Solo en el cuerpo de Antonio bulló la venganza.
Le arrebataron la inocencia
Hasta antes del 18 de octubre del 2013, Antonio era un niño normal. Era uno más de la chiquillada que crecía corriendo y soñando por las estrechas calles de Tancítaro. Su vida transcurría, como la de muchos niños de esa zona de las montañas de Michoacán, entre los quehaceres de la casa y la obligación de la escuela. Le gustaba jugar por las tardes futbol y se pasaba largas horas viendo los programas de comedia en la televisión. Soñaba con ser doctor y por eso se esforzaba en la escuela con las matemáticas. El amor ya se despertaba en él, pero pudo más el odio cuando la vida le cambió radicalmente.
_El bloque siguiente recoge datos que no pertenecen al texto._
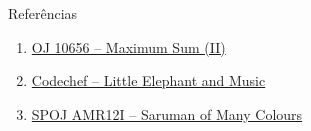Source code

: \begin{frame}[fragile]{Referências}

    \begin{enumerate}
        \item \href{https://onlinejudge.org/index.php?option=com_onlinejudge&Itemid=8&category=24&page=show_problem&problem=1597}{OJ 10656 -- Maximum Sum (II)} 

        \item \href{https://www.codechef.com/problems/LEMUSIC}{Codechef -- Little Elephant and Music}

        \item \href{https://www.spoj.com/problems/AMR12I/}{SPOJ AMR12I -- Saruman of Many Colours}

    \end{enumerate}

\end{frame}
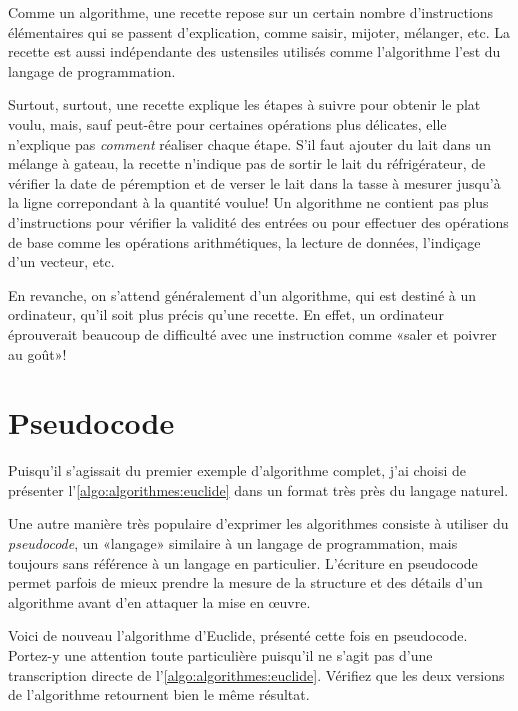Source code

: Comme un algorithme, une recette repose sur un certain nombre
d'instructions élémentaires qui se passent d'explication, comme
saisir, mijoter, mélanger, etc. La recette est aussi indépendante des
ustensiles utilisés comme l'algorithme l'est du langage de
programmation.

Surtout, surtout, une recette explique les étapes à suivre pour
obtenir le plat voulu, mais, sauf peut-être pour certaines opérations
plus délicates, elle n'explique pas \emph{comment} réaliser chaque
étape. S'il faut ajouter du lait dans un mélange à gateau, la recette
n'indique pas de sortir le lait du réfrigérateur, de vérifier la date
de péremption et de verser le lait dans la tasse à mesurer jusqu'à la
ligne correpondant à la quantité voulue! Un algorithme ne contient pas
plus d'instructions pour vérifier la validité des entrées ou pour
effectuer des opérations de base comme les opérations arithmétiques,
la lecture de données, l'indiçage d'un vecteur, etc.

En revanche, on s'attend généralement d'un algorithme, qui est destiné
à un ordinateur, qu'il soit plus précis qu'une recette. En effet, un
ordinateur éprouverait beaucoup de difficulté avec une instruction
comme «saler et poivrer au goût»!



\section{Pseudocode}
\label{sec:algorithmes:pseudocode}

Puisqu'il s'agissait du premier exemple d'algorithme complet, j'ai
choisi de présenter l'\autoref{algo:algorithmes:euclide} dans un
format très près du langage naturel.

Une autre manière très populaire d'exprimer les algorithmes consiste à
utiliser du \emph{pseudocode}, un «langage»
similaire à un langage de programmation, mais toujours sans référence
à un langage en particulier. L'écriture en pseudocode permet parfois
de mieux prendre la mesure de la structure et des détails d'un
algorithme avant d'en attaquer la mise en œuvre.

Voici de nouveau l'algorithme
d'Euclide, présenté cette fois en pseudocode. Portez-y une attention
toute particulière puisqu'il ne s'agit pas d'une transcription directe
de l'\autoref{algo:algorithmes:euclide}. Vérifiez que les deux
versions de l'algorithme retournent bien le même résultat.

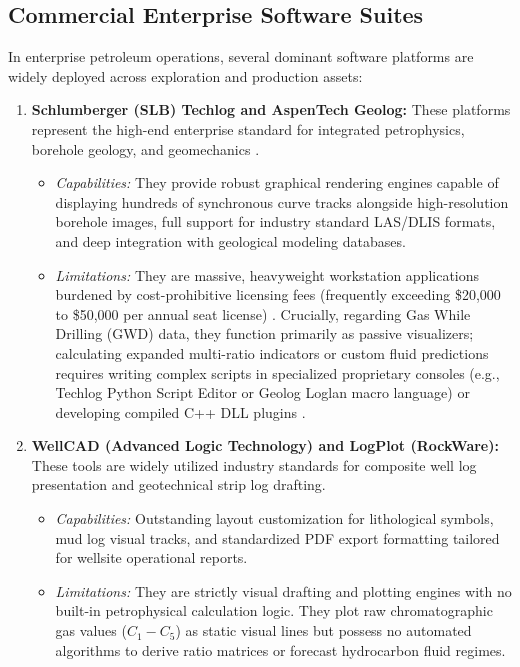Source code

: \subsection{Commercial Enterprise Software Suites}
In enterprise petroleum operations, several dominant software platforms are widely deployed across exploration and production assets:
\begin{enumerate}
    \item \textbf{Schlumberger (SLB) Techlog and AspenTech Geolog:} These platforms represent the high-end enterprise standard for integrated petrophysics, borehole geology, and geomechanics \citep{wood2020}.
    \begin{itemize}
        \item \textit{Capabilities:} They provide robust graphical rendering engines capable of displaying hundreds of synchronous curve tracks alongside high-resolution borehole images, full support for industry standard LAS/DLIS formats, and deep integration with geological modeling databases.
        \item \textit{Limitations:} They are massive, heavyweight workstation applications burdened by cost-prohibitive licensing fees (frequently exceeding \$20,000 to \$50,000 per annual seat license) \citep{wood2020}. Crucially, regarding Gas While Drilling (GWD) data, they function primarily as passive visualizers; calculating expanded multi-ratio indicators or custom fluid predictions requires writing complex scripts in specialized proprietary consoles (e.g., Techlog Python Script Editor or Geolog Loglan macro language) or developing compiled C++ DLL plugins \citep{wood2020}.
    \end{itemize}

    \item \textbf{WellCAD (Advanced Logic Technology) and LogPlot (RockWare):} These tools are widely utilized industry standards for composite well log presentation and geotechnical strip log drafting.
    \begin{itemize}
        \item \textit{Capabilities:} Outstanding layout customization for lithological symbols, mud log visual tracks, and standardized PDF export formatting tailored for wellsite operational reports.
        \item \textit{Limitations:} They are strictly visual drafting and plotting engines with no built-in petrophysical calculation logic. They plot raw chromatographic gas values ($C_1 - C_5$) as static visual lines but possess no automated algorithms to derive ratio matrices or forecast hydrocarbon fluid regimes.
    \end{itemize}
\end{enumerate}

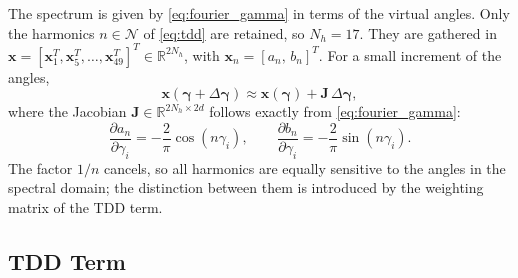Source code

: \documentclass[conference]{IEEEtran}
\newcommand{\gv}{\boldsymbol{\gamma}}
\begin{document}
The spectrum is given by \eqref{eq:fourier_gamma} in terms of the virtual
angles. Only the harmonics $n\in\mathcal{N}$ of \eqref{eq:tdd} are
retained, so $N_h = 17$. They are gathered in
$\mathbf{x} = [\mathbf{x}_1^T,\mathbf{x}_5^T,\dots,\mathbf{x}_{49}^T]^T
\in \mathbb{R}^{2N_h}$, with $\mathbf{x}_n = [a_n,\, b_n]^T$. For a small
increment of the angles,
%
\begin{equation}
  \mathbf{x}(\gv+\Delta\gv) \approx \mathbf{x}(\gv) + \mathbf{J}\,\Delta\gv,
  \label{eq:rt_lin}
\end{equation}
%
where the Jacobian $\mathbf{J}\in\mathbb{R}^{2N_h\times 2d}$ follows
exactly from \eqref{eq:fourier_gamma}:
%
\begin{equation}
  \frac{\partial a_n}{\partial \gamma_i} = -\frac{2}{\pi}\cos(n\gamma_i),
  \qquad
  \frac{\partial b_n}{\partial \gamma_i} = -\frac{2}{\pi}\sin(n\gamma_i).
  \label{eq:rt_jac}
\end{equation}
%
The factor $1/n$ cancels, so all harmonics are equally sensitive to the
angles in the spectral domain; the distinction between them is introduced
by the weighting matrix of the TDD term.

\subsection{TDD Term}
\label{subsec:rt_tdd}
\end{document}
Es desconfiado. Solo después de varias intermediaciones cedió a contar su historia. En la escuela primaria a la que iba, su nombre está envuelto en un halo de fantasía y leyenda. Algunos de sus compañeros hablan de Toño… el niño que se fue a la guerra. Le atribuyen victorias ganadas sobre el cartel de los Templarios. Otros más lo recuerdan con la resignación del que saben lejos y perdido. Sus maestros no quieren hablar de él porque en esta región nadie nombra a los que tomaron las armas. Son solo héroes anónimos que luchan contra las células del cartel que una vez se adueñó de la vida de todos.
A la orilla del camino que va de Tancítaro a la comunidad de Pareo fue la cita. Es la zona que tiene asignada a su control. Es el corredor templario que comunica la montaña con Tierra Caliente. Es el principal punto de movilización de algunas células que se mantienen activas y escondidas en el cerro de Tancítaro. El niño autodefensa, con 12 hombres armados a su mando, se aleja del grupo para recibir al reportero. Reorganiza el retén. A unos de sus hombres los mueve a varios metros detrás de la barricada. Es un general en el cuerpo de un niño. No quita las manos del fusil de asalto que le cuelga a la altura de la cintura y que manipula como si fueran los manubrios de una bicicleta.
Con una sonrisa intenta suavizar el drama de la guerra. Escudriña atento los movimientos de la grabadora en la mano. El rostro se le torna serio cuando recuerda a su padre asesinado. Confianza que nunca se imaginó tener que vivir con un rifle en las manos, porque en su casa nunca hubo armas. Dice en sus palabras que la sed de venganza lo ahoga todas las noches. Supo que la guerra sería su destino cuando mataron a su padre.
“No lo pensé mucho”, cuenta. “Primero pensé en comprar una pistola y buscar a los asesinos de mi padre, pero luego supe de las autodefensas y me enlisté”.
De alta en las autodefensas
Incorporarse a los grupos de autodefensas fue fácil. Dos días después de que mataron a su padre, apenas lo sepultó, se presentó en una barricada que estaba sobre la comunidad de Apo, en el camino a Los Reyes. Allí le platicó al comandante del grupo que quería ser parte de la resistencia al crimen organizado. Le preguntaron las razones y él argumentó la pesadilla de ver morir a su padre. Lo aceptaron en las filas, pero le dijeron que tendría que esperar turno para portar arma. Los fusiles son otorgados en función de los que pueden incautar a los templarios abatidos o detenidos. Otra alternativa fue comprársela al “Gringo”, uno de los que venden armas a los civiles alzados en todo el estado de Michoacán.